As it turns out, risotto all’ onda is a common enough term for Venetian style risotto, ‘all’onda‘ meaning that the finished product should ripple like the ocean current, yet maintain its classically creamy consistency. It should be liquid enough to make it pourable. Carnaroli or Vialone Nano rice are the preferred varieties for a wet style risotto: also using smaller pan when cooking helps to maintain the moisture.
The following recipe is an adaptation of Marcella Hazan’s Minestra di Sedano e Riso or rice and celery soup, from the Classic Italian Cookbook, 1980. I have replaced the celery with zucchini, given the continuing summer glut. The method of this soup is rather interesting, with half the zucchini pureed, adding a lovely green cremoso texture to this minestra/soup/risotto.
Minestra di Zucchini e Riso- Zucchini and Rice Soup.
- 2-3 small zucchini, diced
- 6 tablespoons EV Olive Oil
- half small onion, finely chopped
- 25 g butter
- 200g rice, preferably Carnaroli or Vialone Nano
- 500 ml of stock or one stock cube dissolved in the same quantity of water
- 3 Tablespoons freshly grated Parmesan cheese
- 2 tablespoons finely chopped parsley.
- Wash the zucchini, finely dice,. Put the zucchini, olive oil and salt in a heavy base saucepan and add enough water to cover. Bring to a steady simmer, cover, and cook until the zucchini is tender. Turn off the heat.
- Put the chopped onion in a heavy based saucepan with the butter and saute over medium heat until pale gold but not browned.
- Add half the zucchini to the saucepan with the onion, using a slotted spoon. Saute for two or three minutes, stirring, the add the rice and stir it until well coated. Add all the broth.

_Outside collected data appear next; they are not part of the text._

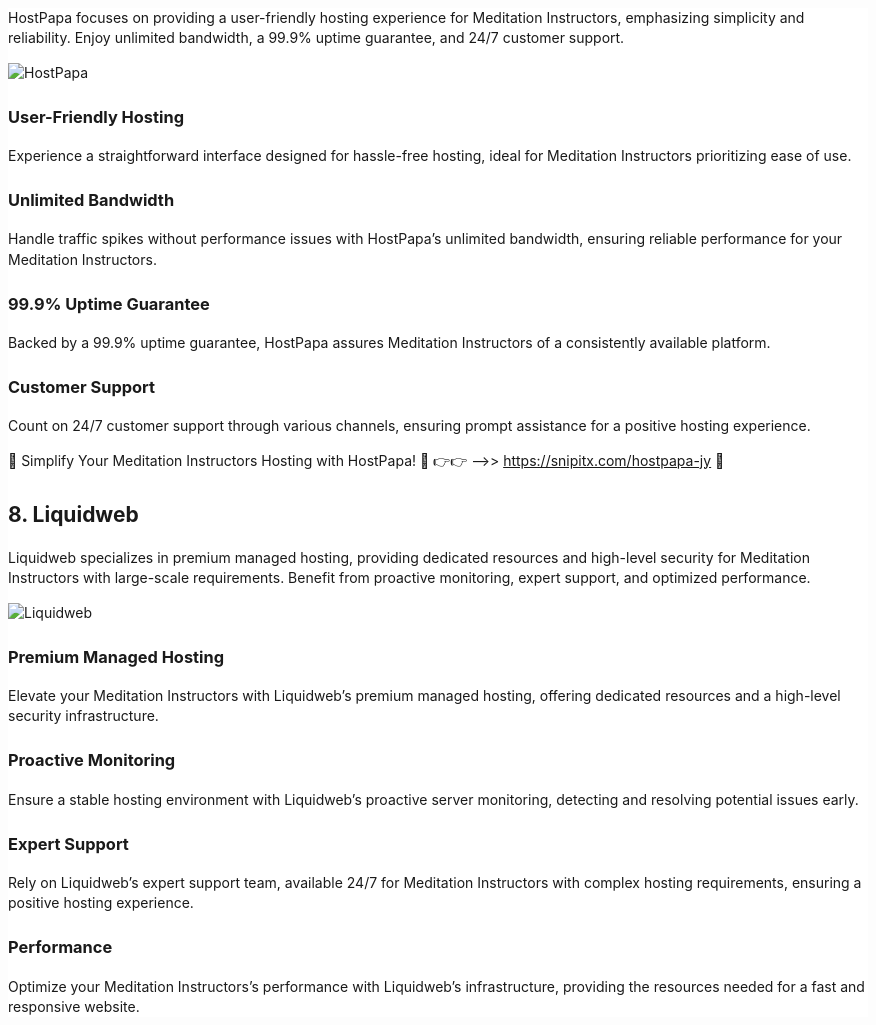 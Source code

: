 HostPapa focuses on providing a user-friendly hosting experience for Meditation Instructors, emphasizing simplicity and reliability. Enjoy unlimited bandwidth, a 99.9% uptime guarantee, and 24/7 customer support.

![HostPapa](https://i.imgur.com/ouDTkvl.jpeg "HostPapa Hosting")

### User-Friendly Hosting
Experience a straightforward interface designed for hassle-free hosting, ideal for Meditation Instructors prioritizing ease of use.

### Unlimited Bandwidth
Handle traffic spikes without performance issues with HostPapa’s unlimited bandwidth, ensuring reliable performance for your Meditation Instructors.

### 99.9% Uptime Guarantee
Backed by a 99.9% uptime guarantee, HostPapa assures Meditation Instructors of a consistently available platform.

### Customer Support
Count on 24/7 customer support through various channels, ensuring prompt assistance for a positive hosting experience.

🌈 Simplify Your Meditation Instructors Hosting with HostPapa! 🚀
👉👉 -->> https://snipitx.com/hostpapa-jy 🚀

## 8. Liquidweb

Liquidweb specializes in premium managed hosting, providing dedicated resources and high-level security for Meditation Instructors with large-scale requirements. Benefit from proactive monitoring, expert support, and optimized performance.

![Liquidweb](https://i.imgur.com/4IvT9SC.jpeg "Liquidweb Hosting")

### Premium Managed Hosting
Elevate your Meditation Instructors with Liquidweb’s premium managed hosting, offering dedicated resources and a high-level security infrastructure.

### Proactive Monitoring
Ensure a stable hosting environment with Liquidweb’s proactive server monitoring, detecting and resolving potential issues early.

### Expert Support
Rely on Liquidweb’s expert support team, available 24/7 for Meditation Instructors with complex hosting requirements, ensuring a positive hosting experience.

### Performance
Optimize your Meditation Instructors’s performance with Liquidweb’s infrastructure, providing the resources needed for a fast and responsive website.
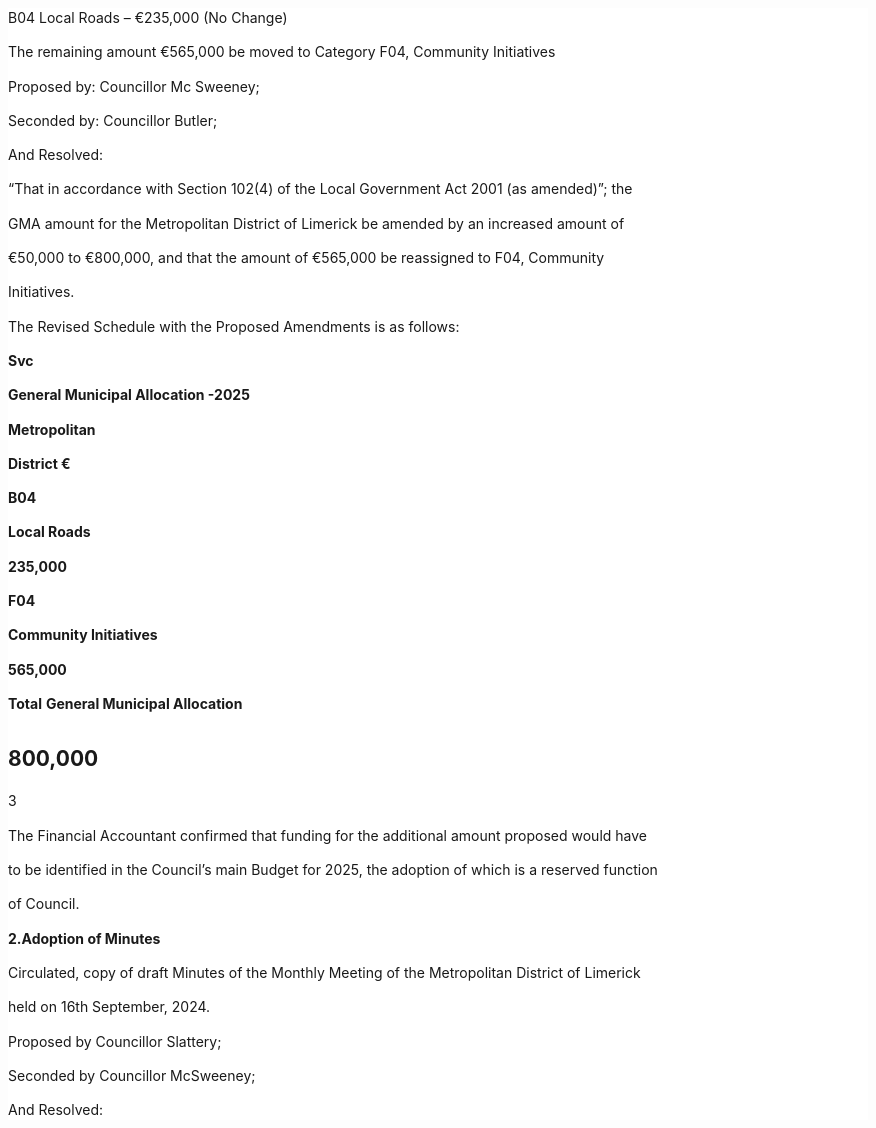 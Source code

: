 B04 Local Roads – €235,000 (No Change)

The remaining amount €565,000 be moved to Category F04, Community Initiatives

Proposed by: Councillor Mc Sweeney;

Seconded by: Councillor Butler;

And Resolved:

“That in accordance with Section 102(4) of the Local Government Act 2001 (as amended)”; the

GMA amount for the Metropolitan District of Limerick be amended by an increased amount of

€50,000 to €800,000, and that the amount of €565,000 be reassigned to F04, Community

Initiatives.

The Revised Schedule with the Proposed Amendments is as follows:

**Svc**

**General Municipal Allocation -2025**

**Metropolitan**

**District €**

**B04**

**Local Roads**

**235,000**

**F04**

**Community Initiatives**

**565,000**

**Total** **General Municipal Allocation**

**800,000**
---
3

The Financial Accountant confirmed that funding for the additional amount proposed would have

to be identified in the Council’s main Budget for 2025, the adoption of which is a reserved function

of Council.

**2.Adoption of Minutes**

Circulated, copy of draft Minutes of the Monthly Meeting of the Metropolitan District of Limerick

held on 16th September, 2024.

Proposed by Councillor Slattery;

Seconded by Councillor McSweeney;

And Resolved:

- Puree the rest of the zucchini, including all its cooking liquid, with a stick blender. Add this puree to the saucepan containing the rice.
- Bring to a steady simmer, cover, and cook until the rice is tender but firm to the bite, around 15- 20 minutes. Watch and check that it doesn’t catch as some rice absorbs stock too quickly- you may need to add a little more to make it ‘all’onda’.
- Stir in the grated cheese, turn off the heat, add the parsley and mix. Serve at once! This dish should be eaten immediately before it turns too soft. Make it only just before you are ready to eat!
I’m with Great Aunt Carla when it comes to risotto- I love it ‘all’onda’, nice and wet, rippling with little currents from the sea of broth.